Your goal:
Check each line of the entries. Copy the ones that contain the string "utilizada".

(Records to use)

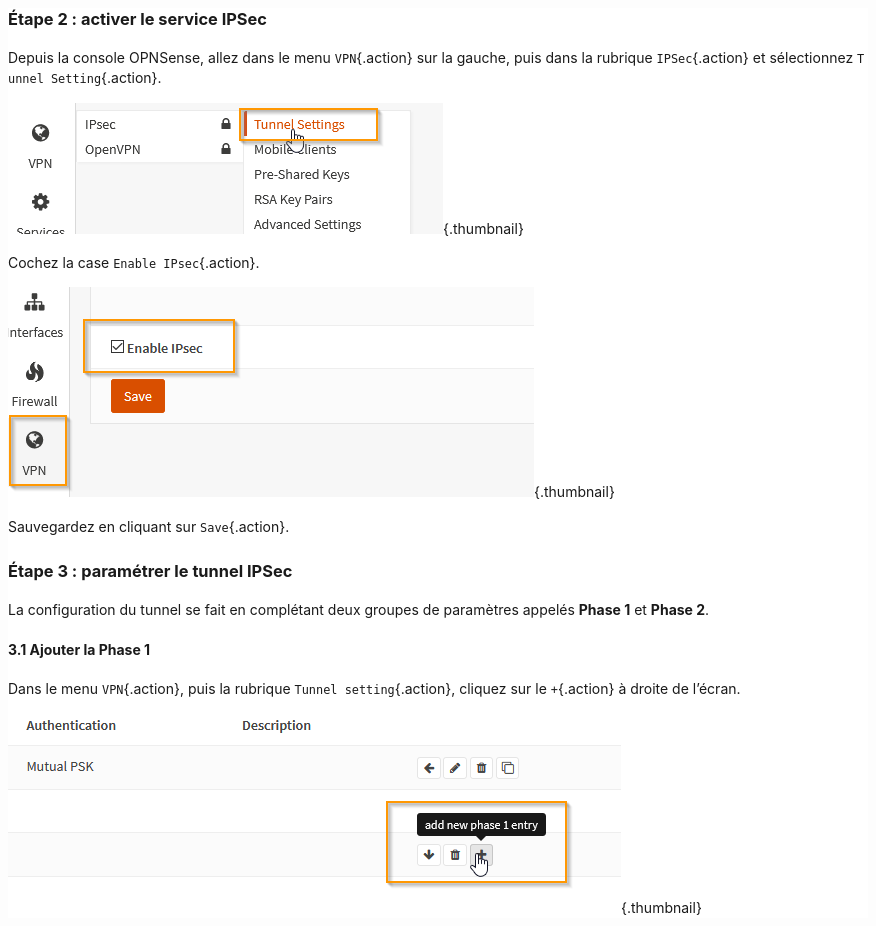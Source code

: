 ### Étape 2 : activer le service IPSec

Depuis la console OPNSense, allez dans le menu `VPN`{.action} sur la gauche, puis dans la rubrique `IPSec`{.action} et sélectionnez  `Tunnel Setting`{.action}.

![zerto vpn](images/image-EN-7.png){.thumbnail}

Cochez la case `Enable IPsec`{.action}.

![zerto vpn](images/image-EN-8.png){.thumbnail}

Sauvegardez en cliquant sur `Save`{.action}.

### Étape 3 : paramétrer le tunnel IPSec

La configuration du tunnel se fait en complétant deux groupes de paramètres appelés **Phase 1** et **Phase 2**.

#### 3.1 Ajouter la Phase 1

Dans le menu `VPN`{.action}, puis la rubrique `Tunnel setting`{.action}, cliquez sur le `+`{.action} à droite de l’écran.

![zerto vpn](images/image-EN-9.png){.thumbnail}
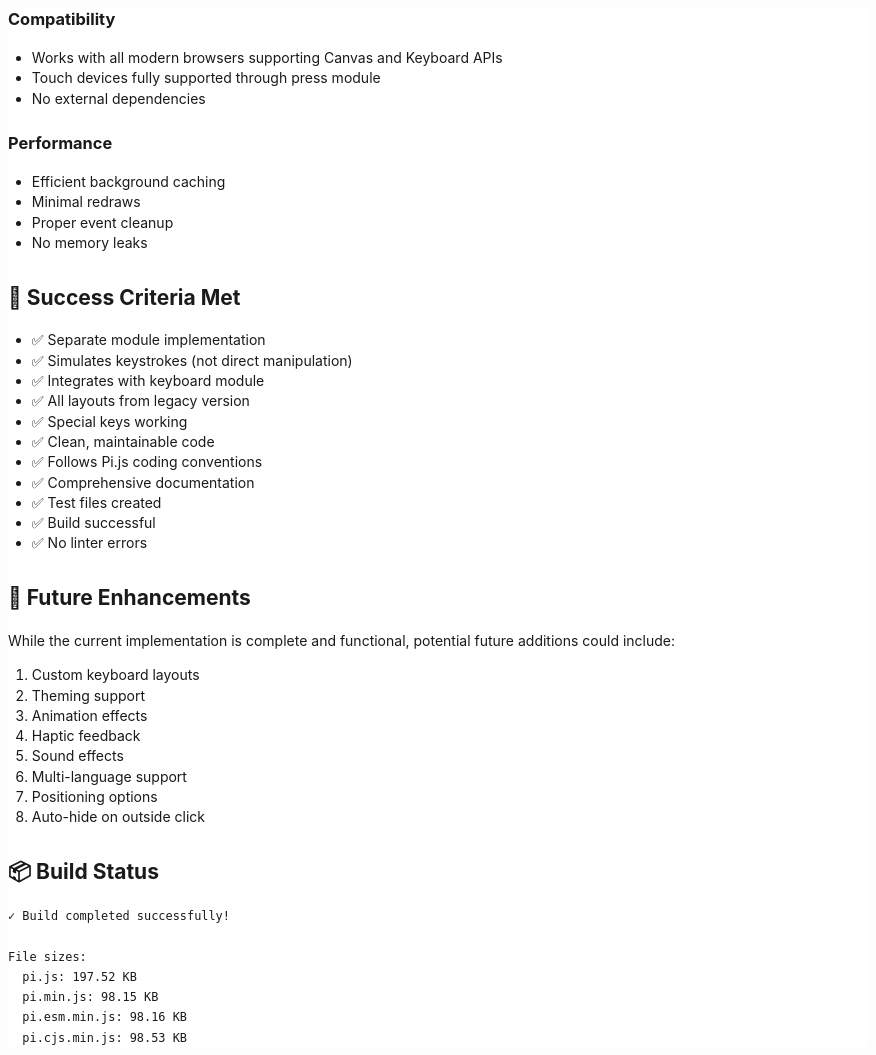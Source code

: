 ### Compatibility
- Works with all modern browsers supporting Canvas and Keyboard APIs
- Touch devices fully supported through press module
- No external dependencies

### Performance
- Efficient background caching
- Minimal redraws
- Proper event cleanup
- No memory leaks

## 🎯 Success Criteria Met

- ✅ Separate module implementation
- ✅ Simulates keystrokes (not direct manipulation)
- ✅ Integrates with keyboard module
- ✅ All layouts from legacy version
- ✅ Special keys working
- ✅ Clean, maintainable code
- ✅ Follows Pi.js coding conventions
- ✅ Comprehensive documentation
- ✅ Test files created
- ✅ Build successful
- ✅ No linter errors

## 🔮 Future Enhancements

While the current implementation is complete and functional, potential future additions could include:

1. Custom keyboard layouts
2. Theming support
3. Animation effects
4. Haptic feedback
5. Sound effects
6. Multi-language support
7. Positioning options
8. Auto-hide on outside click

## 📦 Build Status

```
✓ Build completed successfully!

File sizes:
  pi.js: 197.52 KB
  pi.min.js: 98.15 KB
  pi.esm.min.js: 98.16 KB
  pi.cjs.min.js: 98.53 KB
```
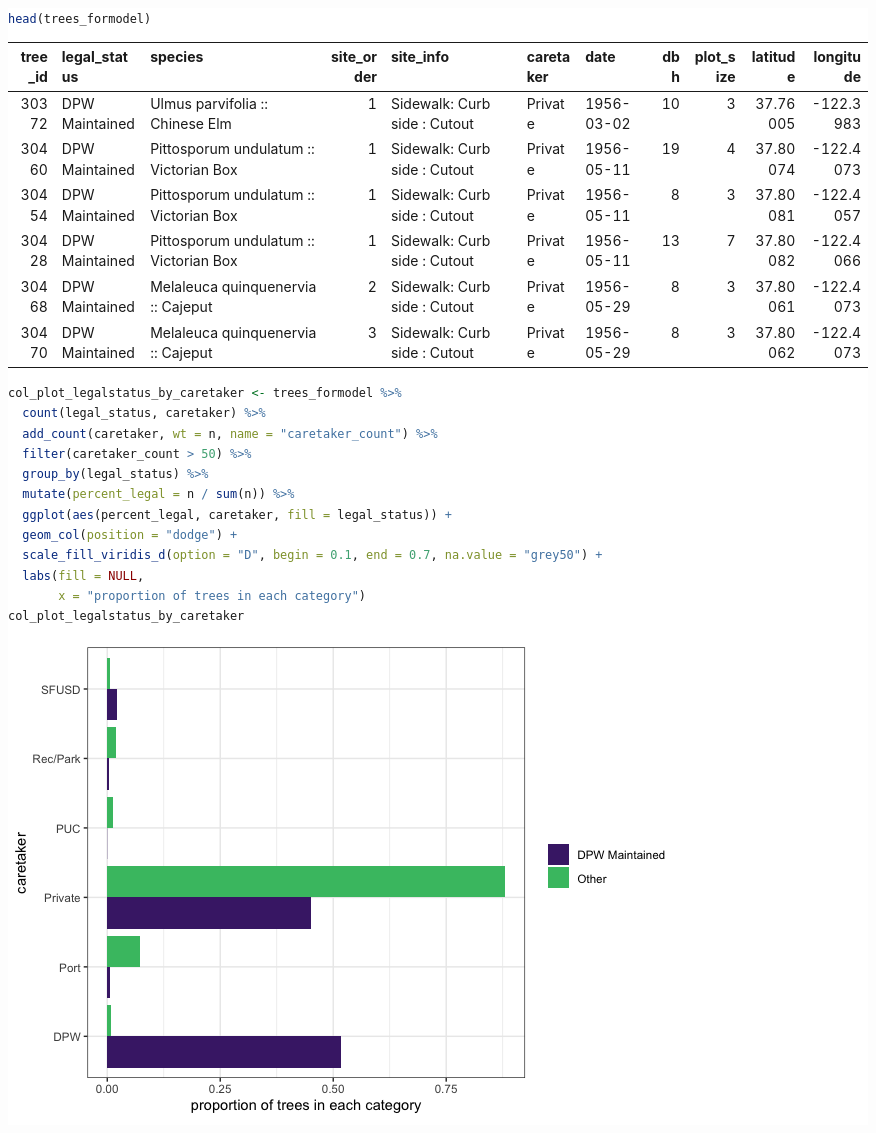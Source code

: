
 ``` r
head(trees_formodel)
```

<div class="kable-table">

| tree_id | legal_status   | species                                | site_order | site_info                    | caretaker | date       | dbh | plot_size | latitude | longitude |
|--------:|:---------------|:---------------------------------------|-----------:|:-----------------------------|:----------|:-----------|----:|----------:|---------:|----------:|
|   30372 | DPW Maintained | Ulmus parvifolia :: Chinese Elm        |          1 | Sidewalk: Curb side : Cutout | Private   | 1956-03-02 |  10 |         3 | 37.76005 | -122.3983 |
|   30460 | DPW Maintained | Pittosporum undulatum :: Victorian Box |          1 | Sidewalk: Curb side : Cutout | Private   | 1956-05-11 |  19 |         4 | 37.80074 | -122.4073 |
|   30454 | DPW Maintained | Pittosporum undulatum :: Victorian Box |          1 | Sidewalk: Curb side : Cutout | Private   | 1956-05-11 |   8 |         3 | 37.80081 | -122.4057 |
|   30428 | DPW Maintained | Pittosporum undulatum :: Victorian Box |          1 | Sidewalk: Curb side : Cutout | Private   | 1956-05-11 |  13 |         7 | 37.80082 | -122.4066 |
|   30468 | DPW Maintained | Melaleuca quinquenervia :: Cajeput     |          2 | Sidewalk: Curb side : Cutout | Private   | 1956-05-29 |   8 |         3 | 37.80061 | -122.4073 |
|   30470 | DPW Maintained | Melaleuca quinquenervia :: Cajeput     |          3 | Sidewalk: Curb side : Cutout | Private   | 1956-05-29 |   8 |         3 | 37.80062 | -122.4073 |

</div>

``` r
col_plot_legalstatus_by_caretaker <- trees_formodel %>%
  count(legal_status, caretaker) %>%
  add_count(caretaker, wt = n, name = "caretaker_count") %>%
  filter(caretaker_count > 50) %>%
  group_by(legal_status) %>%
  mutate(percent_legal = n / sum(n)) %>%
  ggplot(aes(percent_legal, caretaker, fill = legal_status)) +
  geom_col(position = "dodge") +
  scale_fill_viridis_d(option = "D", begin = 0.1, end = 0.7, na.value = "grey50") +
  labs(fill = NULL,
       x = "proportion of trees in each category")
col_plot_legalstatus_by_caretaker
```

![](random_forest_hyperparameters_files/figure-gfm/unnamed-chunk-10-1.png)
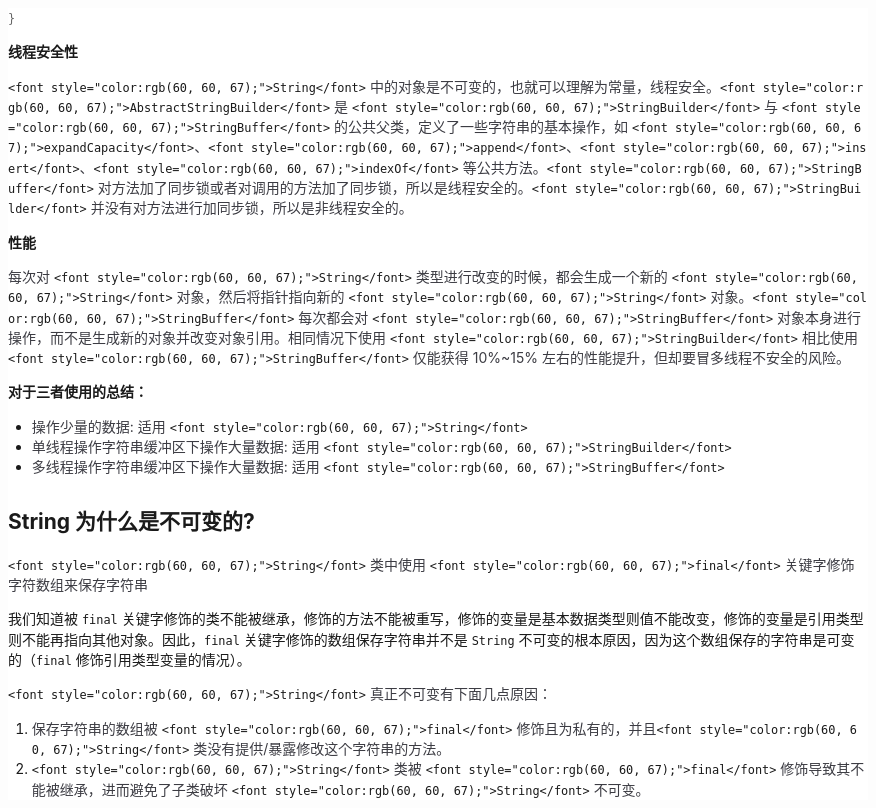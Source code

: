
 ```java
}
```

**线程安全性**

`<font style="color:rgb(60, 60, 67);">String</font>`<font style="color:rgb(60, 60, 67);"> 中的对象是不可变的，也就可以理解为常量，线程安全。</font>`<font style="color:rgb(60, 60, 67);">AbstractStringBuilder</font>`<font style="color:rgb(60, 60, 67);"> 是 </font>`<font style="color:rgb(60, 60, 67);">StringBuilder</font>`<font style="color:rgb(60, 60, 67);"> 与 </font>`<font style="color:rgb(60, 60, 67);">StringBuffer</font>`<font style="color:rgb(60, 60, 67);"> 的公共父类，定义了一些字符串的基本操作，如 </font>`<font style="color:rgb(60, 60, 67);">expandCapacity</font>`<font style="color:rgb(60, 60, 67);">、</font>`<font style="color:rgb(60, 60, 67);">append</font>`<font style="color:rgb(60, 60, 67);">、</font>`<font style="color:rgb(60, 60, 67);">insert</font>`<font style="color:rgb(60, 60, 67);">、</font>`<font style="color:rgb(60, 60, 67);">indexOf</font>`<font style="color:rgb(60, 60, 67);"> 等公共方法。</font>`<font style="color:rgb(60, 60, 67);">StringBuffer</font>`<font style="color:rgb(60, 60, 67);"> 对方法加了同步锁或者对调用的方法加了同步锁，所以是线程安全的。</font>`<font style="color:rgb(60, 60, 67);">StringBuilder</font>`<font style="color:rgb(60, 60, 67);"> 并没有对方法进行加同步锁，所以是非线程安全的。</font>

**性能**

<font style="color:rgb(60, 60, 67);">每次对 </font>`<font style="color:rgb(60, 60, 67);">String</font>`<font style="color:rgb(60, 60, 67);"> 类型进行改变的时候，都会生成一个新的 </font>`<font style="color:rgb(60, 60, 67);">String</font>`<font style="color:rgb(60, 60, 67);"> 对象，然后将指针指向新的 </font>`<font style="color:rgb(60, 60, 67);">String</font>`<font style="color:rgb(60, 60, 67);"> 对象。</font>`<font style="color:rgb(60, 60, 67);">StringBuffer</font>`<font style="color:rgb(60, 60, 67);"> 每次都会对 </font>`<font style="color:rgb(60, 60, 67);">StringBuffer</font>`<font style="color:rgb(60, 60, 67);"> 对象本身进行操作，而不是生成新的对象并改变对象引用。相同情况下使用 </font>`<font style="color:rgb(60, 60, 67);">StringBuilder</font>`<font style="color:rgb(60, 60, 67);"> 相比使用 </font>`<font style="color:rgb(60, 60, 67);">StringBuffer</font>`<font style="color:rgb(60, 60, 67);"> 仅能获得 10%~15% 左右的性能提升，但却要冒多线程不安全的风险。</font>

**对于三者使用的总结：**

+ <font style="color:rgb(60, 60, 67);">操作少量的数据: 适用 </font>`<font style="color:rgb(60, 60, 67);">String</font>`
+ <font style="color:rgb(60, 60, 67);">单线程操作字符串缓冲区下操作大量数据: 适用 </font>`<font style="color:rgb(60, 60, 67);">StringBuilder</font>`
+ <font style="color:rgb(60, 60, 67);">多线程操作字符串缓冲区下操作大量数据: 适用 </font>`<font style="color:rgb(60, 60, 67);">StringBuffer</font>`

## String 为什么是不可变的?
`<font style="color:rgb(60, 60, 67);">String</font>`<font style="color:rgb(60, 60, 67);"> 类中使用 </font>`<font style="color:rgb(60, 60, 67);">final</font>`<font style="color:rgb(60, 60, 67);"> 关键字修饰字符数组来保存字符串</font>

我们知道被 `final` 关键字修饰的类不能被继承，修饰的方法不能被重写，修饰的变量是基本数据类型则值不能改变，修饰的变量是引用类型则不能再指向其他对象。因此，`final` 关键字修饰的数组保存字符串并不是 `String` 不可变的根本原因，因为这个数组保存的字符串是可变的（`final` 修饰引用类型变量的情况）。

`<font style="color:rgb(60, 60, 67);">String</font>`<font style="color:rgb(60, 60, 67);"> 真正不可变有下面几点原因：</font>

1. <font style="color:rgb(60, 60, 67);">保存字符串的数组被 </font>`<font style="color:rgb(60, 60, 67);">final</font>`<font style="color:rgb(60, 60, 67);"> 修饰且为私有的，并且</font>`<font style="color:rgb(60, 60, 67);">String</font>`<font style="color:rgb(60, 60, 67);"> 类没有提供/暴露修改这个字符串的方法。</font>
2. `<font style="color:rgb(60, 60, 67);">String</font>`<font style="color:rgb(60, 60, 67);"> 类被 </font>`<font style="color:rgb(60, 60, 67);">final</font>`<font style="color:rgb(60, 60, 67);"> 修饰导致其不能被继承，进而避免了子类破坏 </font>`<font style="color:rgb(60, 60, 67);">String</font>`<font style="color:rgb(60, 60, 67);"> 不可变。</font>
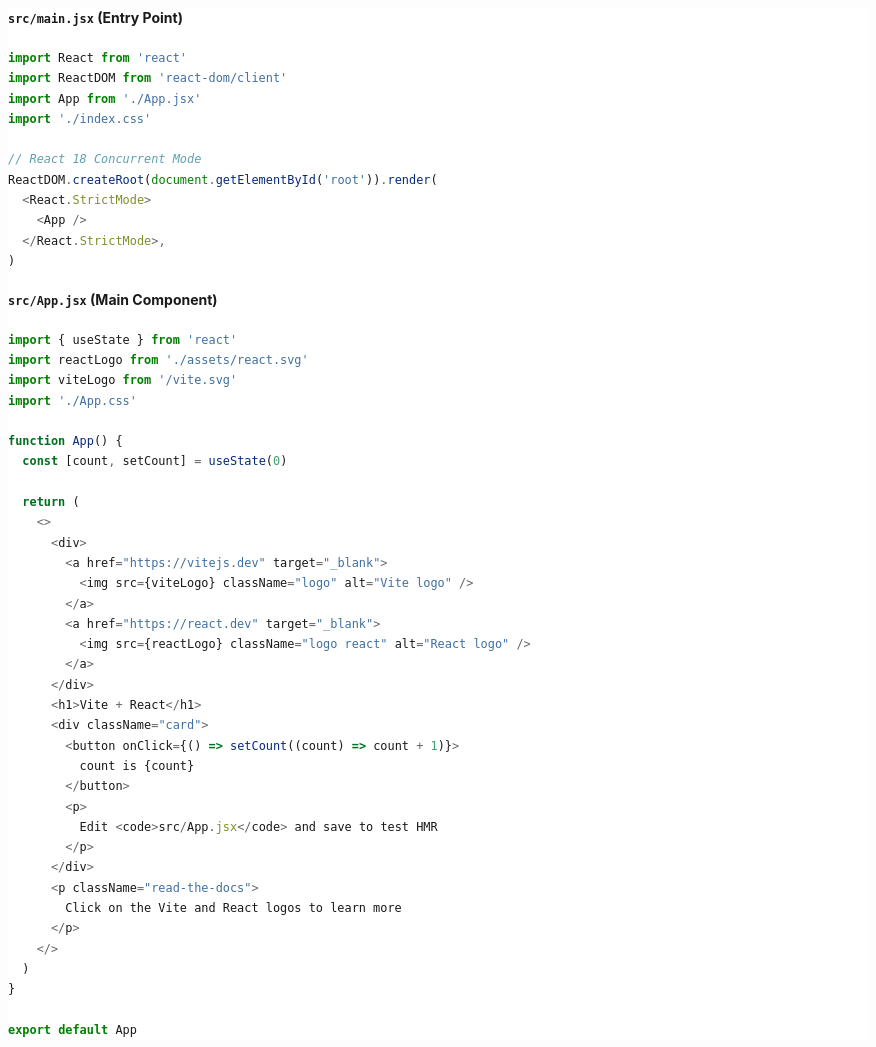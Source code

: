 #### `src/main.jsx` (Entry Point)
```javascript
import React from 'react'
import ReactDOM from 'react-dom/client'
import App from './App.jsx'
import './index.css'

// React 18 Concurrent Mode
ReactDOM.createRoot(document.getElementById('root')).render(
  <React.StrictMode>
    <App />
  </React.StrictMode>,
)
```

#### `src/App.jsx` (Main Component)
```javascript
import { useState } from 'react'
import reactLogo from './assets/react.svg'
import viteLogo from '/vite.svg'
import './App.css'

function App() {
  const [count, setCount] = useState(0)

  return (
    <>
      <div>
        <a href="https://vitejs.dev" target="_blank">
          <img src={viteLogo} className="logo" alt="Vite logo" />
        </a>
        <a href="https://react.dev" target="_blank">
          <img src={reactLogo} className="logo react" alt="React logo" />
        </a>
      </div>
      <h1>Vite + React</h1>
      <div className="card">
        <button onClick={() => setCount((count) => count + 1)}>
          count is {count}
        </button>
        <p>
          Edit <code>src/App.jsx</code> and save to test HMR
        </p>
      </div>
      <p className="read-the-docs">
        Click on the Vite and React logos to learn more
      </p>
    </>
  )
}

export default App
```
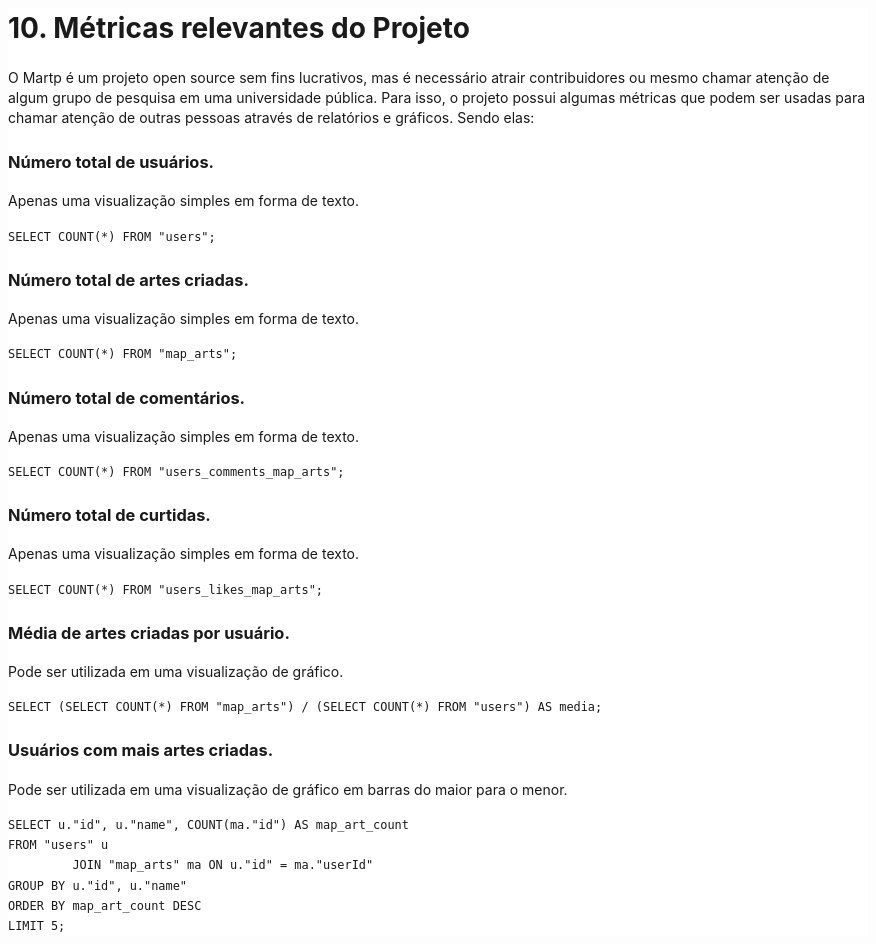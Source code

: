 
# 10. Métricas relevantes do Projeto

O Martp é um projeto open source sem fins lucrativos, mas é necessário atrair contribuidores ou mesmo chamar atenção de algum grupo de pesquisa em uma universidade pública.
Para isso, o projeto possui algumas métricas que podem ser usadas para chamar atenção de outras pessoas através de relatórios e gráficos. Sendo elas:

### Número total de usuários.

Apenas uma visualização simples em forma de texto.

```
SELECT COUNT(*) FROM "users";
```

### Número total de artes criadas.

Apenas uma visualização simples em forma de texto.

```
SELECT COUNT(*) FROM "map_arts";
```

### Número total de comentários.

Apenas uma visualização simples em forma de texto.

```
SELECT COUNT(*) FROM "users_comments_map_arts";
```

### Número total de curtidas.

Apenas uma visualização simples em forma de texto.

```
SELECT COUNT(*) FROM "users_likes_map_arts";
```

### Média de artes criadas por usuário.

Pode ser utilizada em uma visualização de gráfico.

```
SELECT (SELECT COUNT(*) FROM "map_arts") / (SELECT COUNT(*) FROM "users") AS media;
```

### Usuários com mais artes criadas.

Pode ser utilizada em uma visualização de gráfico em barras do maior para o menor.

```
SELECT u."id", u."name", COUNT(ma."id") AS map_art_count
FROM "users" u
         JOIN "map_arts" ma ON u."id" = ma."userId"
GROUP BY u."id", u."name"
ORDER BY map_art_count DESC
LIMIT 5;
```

(End Records to use)

Your response:
Pode ser utilizada em uma visualização de gráfico.
Pode ser utilizada em uma visualização de gráfico em barras do maior para o menor.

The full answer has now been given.